Tuesday, September 29, 2009

Traveling through time


[A time portal?]

Science-fiction novels and movies have presented time travel by either mechanical or mental modes. An author who pictures the universe in terms of a mathematical space-time continuum will naturally draw an analogy with moving in space and conceive of riding in a machine that moves along the time dimension, forward or backward. An author who views time in subjective or experiential terms will draw analogies between time and memory and will tend to associate time travel with the movement of a character's consciousness back into the past.

H.G. Wells's The Time Machine shows an example of a mechanical mode of time travel. The time traveler built an elegant Victorian contraption of nickel, ivory, brass, and quartz. To operate the machine, the time traveler sat in a kind of saddle between two levers. He pulled one lever to send the time machine into the past. The other lever sent it into the future. In effect, the time machine was steered rather like a bulldozer. It was a practical, no-nonsense approach to time travel.

Modern usage of the mechanical mode of time travel usually exploits some kind of tricky relativistic or curved-space effect. The assumption is that if one can just go fast enough along a curved trajectory, one can spin oneself through time. The fourth Star Trek movie had the USS Enterprise slingshot around the sun to travel back into the past. One of the Superman movies had Superman fly around the Earth amazingly fast to travel in time, clockwise to go forward and counterclockwise to go back.

An early use of the mental mode of time travel was made by Mark Twain in The Connecticut Yankee in King Arthur's Court. Twain was interested in social commentary and had little patience with the rigmarole of time travel. He put his main character back into the time of King Arthur by applying a crowbar to his head:

/-----
It was during a misunderstanding conducted with crowbars with a fellow we used to call Hercules. He laid me out with a crusher alongside the head that made everything crack, and seemed to spring every joint in my skull and made it overlap its neighbor. Then the world went out in darkness, and I didn't feel anything more, and didn't know anything at all --at least for a while.

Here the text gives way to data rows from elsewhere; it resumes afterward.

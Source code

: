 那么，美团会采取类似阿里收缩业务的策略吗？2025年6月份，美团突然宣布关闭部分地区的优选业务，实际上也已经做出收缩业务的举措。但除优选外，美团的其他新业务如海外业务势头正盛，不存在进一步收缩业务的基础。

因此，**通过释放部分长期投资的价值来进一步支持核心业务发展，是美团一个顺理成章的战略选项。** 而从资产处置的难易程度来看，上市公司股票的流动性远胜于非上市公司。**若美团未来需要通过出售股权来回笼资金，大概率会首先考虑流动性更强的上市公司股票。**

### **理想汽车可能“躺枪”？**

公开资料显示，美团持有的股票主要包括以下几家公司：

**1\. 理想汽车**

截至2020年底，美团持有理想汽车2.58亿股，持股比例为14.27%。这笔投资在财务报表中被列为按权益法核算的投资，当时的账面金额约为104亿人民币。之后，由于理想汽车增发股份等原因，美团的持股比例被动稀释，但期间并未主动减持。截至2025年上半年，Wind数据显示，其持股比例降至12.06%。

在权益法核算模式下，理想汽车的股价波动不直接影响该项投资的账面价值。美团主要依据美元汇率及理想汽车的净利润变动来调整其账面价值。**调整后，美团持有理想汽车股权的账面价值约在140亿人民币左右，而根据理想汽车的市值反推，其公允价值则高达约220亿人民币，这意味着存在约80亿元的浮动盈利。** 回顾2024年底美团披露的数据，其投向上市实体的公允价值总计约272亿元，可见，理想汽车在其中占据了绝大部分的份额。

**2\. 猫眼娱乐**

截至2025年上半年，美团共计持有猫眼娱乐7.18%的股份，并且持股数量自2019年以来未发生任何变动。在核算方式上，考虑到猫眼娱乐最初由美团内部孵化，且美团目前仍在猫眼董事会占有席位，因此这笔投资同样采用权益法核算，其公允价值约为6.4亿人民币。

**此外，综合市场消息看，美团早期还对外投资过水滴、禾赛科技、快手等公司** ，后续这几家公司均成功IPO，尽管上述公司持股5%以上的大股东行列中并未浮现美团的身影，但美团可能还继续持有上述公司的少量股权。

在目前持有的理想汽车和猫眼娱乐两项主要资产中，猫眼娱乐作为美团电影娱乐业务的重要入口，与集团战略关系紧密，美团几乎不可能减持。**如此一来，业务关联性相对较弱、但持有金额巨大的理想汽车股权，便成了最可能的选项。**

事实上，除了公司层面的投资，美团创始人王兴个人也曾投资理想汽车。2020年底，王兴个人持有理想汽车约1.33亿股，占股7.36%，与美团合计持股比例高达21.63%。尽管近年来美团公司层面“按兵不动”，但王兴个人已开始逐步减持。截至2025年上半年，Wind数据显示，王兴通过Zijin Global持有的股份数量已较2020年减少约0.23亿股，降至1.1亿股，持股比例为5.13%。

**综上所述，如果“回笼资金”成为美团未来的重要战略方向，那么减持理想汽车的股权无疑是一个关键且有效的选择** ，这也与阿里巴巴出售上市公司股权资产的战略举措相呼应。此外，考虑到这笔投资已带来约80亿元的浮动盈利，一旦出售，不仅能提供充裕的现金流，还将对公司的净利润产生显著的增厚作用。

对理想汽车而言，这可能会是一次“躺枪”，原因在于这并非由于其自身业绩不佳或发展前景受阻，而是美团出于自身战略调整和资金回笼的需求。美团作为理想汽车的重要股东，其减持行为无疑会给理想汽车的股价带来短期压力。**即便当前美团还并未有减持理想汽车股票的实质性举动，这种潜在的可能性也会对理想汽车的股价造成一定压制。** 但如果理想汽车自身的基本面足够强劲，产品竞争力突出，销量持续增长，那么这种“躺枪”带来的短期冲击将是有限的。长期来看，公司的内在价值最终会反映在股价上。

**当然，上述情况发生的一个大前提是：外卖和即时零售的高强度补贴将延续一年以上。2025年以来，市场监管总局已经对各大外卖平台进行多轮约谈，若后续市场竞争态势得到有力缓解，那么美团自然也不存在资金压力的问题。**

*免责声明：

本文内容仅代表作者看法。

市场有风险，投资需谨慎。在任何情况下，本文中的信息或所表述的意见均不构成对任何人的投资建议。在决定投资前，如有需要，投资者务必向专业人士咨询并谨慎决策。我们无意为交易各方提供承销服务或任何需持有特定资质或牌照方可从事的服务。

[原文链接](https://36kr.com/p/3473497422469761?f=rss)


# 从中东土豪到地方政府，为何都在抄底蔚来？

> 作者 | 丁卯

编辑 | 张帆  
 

When I came to again, I was sitting under an oak tree, on the grass, with a whole beautiful and broad country landscape all to myself--nearly. Not entirely; for there was a fellow on a horse, looking down at me--a fellow fresh out of a picture-book. He was in old-time iron armor from head to heel, with a helmet on his head the shape of a nail-keg with slits in it; and he had a shield, and a sword, and a prodigious spear; and his horse had armor on, too, and a steel horn projecting from his forehead, and gorgeous red and green silk trappings that hung down all around him like a bedquilt, nearly to the ground.
-----/

The mental mode of time travel was famously used in the 1970 science-fiction novel Time and Again by Jack Finney. (Highly recommended.) In the novel the character Simon Morley prepares to travel back in time by first steeping himself in the history of 1880s New York. Then Morley goes to the old Dakota Hotel near Central Park and finds an apartment which has been preserved relatively unchanged since the 1880s, thereby presenting a nexus of closest physical approach between the present and the 1880s. Using a kind of self-hypnosis, Morley's mind dissolves the barrier between past and present and he is transported back to 1880s New York. The mental mode of time travel is an graceful complement to Finney's lush, nostalgic re-creation of old New York.

In my neighborhood the only locale that has been untouched by real estate developers is a little marsh (shown in the photograph above), which is bounded by the highway, the light-rail station, and a row of townhouses. The marsh could be my nexus to the Denver of the 1880s. If I put on some waders and walk into the marsh, perhaps I could think myself back in time, just like in Finney's novel.